Il risultato politico/sindacale dello Sciopero dei Braccianti non cade dal cielo ma è un prodotto – sicuramente perfettibile nel prossimo periodo – di un lavorio che l’Unione Sindacale di Base ha condotto negli ultimi anni riprendendo le lezioni politiche e l’esperienza pratica di una tradizione di lotta contadina che nel nostro paese (negli anni cinquanta e sessanta del Novecento) ha scritto pagine gloriose della lotta di classe consentendo l’emancipazione salariale e culturale di tantissimi proletari delle campagne e spezzando il dominio del latifondo e di anacronistici rapporti sociali che ancora vigevano in quel periodo e che, con l’incrudirsi della crisi, ritornano oggi prepotentemente in voga.

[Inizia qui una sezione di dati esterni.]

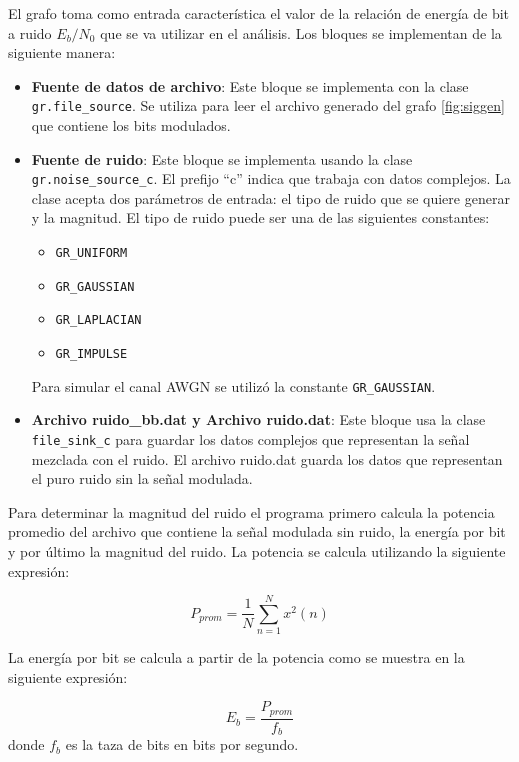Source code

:El grafo toma como entrada caracter\'istica el valor de la relaci\'on de energ\'ia de bit a ruido
$E_b/N_0$ que se va utilizar en el an\'alisis. Los bloques se implementan de la siguiente manera:

\begin{itemize}
  \item \textbf{Fuente de datos de archivo}: Este bloque se implementa con la clase
  \verb|gr.file_source|. Se utiliza para leer el archivo generado del grafo \ref{fig:siggen} que
  contiene los bits modulados.
  \item \textbf{Fuente de ruido}: Este bloque se implementa usando la clase \\
  \verb|gr.noise_source_c|. El prefijo ``c'' indica que trabaja con datos complejos. La clase acepta
  dos par\'ametros de entrada: el tipo de ruido que se quiere generar y la magnitud. El tipo de
  ruido puede ser una de las siguientes constantes:
  \begin{itemize}
    \item \verb|GR_UNIFORM|
    \item \verb|GR_GAUSSIAN|
    \item \verb|GR_LAPLACIAN|
    \item \verb|GR_IMPULSE| 
  \end{itemize}
  Para simular el canal AWGN se utiliz\'o la constante \verb|GR_GAUSSIAN|.
  \item \textbf{Archivo ruido\_bb.dat y Archivo ruido.dat}: Este bloque usa la clase
  \verb|file_sink_c| para guardar los datos complejos que representan la se\~nal mezclada con el
  ruido. El archivo ruido.dat guarda los datos que representan el puro ruido sin la se\~nal
  modulada.
\end{itemize}

Para determinar la magnitud del ruido el programa primero calcula la potencia promedio del archivo
que contiene la se\~nal modulada sin ruido, la energ\'ia por bit y por \'ultimo la magnitud del
ruido. La potencia se calcula utilizando la siguiente expresi\'on:

\begin{equation}\label{eq:bitpower}
P_{prom}=\frac{1}{N}\sum_{n=1}^{N}{x^2(n)}
\end{equation}

La energ\'ia por bit se calcula a partir de la potencia como se muestra en la siguiente
expresi\'on:

\begin{equation}\label{eq:bitenergy}
E_b=\frac{P_{prom}}{f_b}
\end{equation}
donde $f_b$ es la taza de bits en bits por segundo.


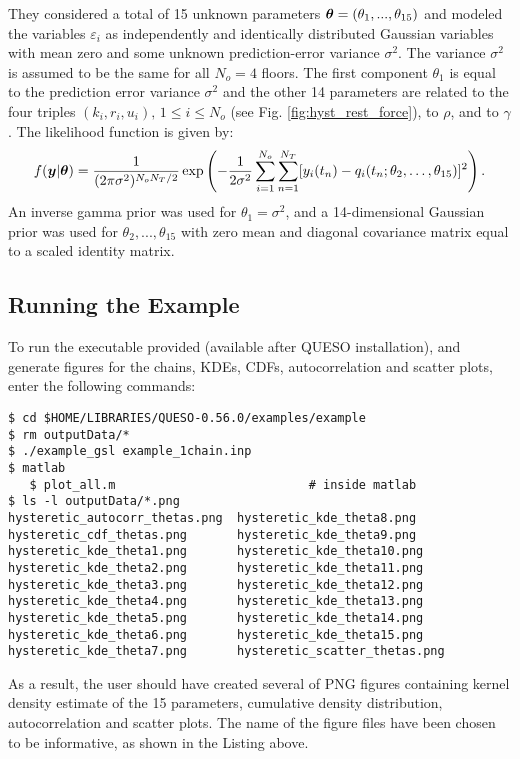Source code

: They considered a total of 15 unknown parameters $\mbox{\boldmath$ \theta $} = (\theta_1 , . . . , \theta_{15})$ and modeled the variables $\varepsilon_i$ as independently and identically distributed Gaussian variables with mean zero and some unknown prediction-error variance $\sigma^2$. The variance $\sigma^2$ is assumed to be the same for all $N_o = 4$ floors.  The first component $\theta_1$ is equal to the prediction error variance $\sigma^2$ and the other 14 parameters are related to the four triples $(k_i, r_i, u_i),\, 1 \leq i \leq N_o$ (see Fig. \ref{fig:hyst_rest_force}), to $\rho$, and to $\gamma$. The likelihood function is given by:
\begin{equation}\label{eq:hyst:like}
 f(\mbox{\boldmath$ y $}|\mbox{\boldmath$ \theta $}) = \dfrac{1}{(2 \pi \sigma^2)^{N_oN_T/2}}\exp \left( -\dfrac{1}{2\sigma^2} \displaystyle \sum_{i=1}^{N_o} \sum_{n=1}^{N_T} [y_i(t_n) - {q}_i(t_n; \theta_2,\ldots,\theta_{15})]^2 \right).
\end{equation}
An inverse gamma  prior was used for $\theta_1=\sigma^2$, and a 14-dimensional Gaussian prior was used for $\theta_2 , ..., \theta_{15}$ with zero mean and diagonal covariance matrix equal to a scaled identity matrix.


\subsection{Running the Example}\label{sec:hysteretic-run}

To run the executable provided (available after QUESO installation), and generate figures for the chains, KDEs, CDFs, autocorrelation and scatter plots, enter the following commands:
\begin{lstlisting}[label={},caption={}]
$ cd $HOME/LIBRARIES/QUESO-0.56.0/examples/example
$ rm outputData/*
$ ./example_gsl example_1chain.inp    
$ matlab
   $ plot_all.m	                          # inside matlab   
$ ls -l outputData/*.png
hysteretic_autocorr_thetas.png  hysteretic_kde_theta8.png 
hysteretic_cdf_thetas.png       hysteretic_kde_theta9.png
hysteretic_kde_theta1.png       hysteretic_kde_theta10.png
hysteretic_kde_theta2.png       hysteretic_kde_theta11.png
hysteretic_kde_theta3.png       hysteretic_kde_theta12.png
hysteretic_kde_theta4.png       hysteretic_kde_theta13.png
hysteretic_kde_theta5.png       hysteretic_kde_theta14.png
hysteretic_kde_theta6.png       hysteretic_kde_theta15.png
hysteretic_kde_theta7.png       hysteretic_scatter_thetas.png
\end{lstlisting}


As a result, the user should have created several of PNG figures containing kernel density estimate of the 15 parameters, cumulative density distribution, autocorrelation and scatter plots. The name of the figure files have been chosen to be informative, as shown in the Listing above.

Del resto l’attuale interessamento dei media ufficiali che scoprono questa condizione sociale mostra una forma di stupore nei confronti di tali ingiustizie (concepite come episodi isolati e non fattori costitutivi del moderno capitalismo) che è tipica dei caratteri ipocriti dell’ideologia dominante (specie quando si declina in salsa progressista e di sinistra). Un palese elemento di mistificazione e di occultamento della radice classista, differenzialista e razziale dell’organizzazione del lavoro nelle campagne che dobbiamo combattere strenuamente.

Ed è su questo crinale della contraddizione che si scontrano le opzioni di chi, come la ex-bracciante Teresa Bellanova, intende mettere una pezza alle attuali condizioni di vita e di lavoro nei campi per meglio rifunzionalizzare ai profitti del capitalismo tricolore questa anomalia del mercato del lavoro italiano e chi – come i Comunisti – lavorano per superare in avanti la frantumazione di questi soggetti sociali per aggregarli, a pieno titolo, nello schieramento di classe e nella più generale battaglia per la trasformazione della società.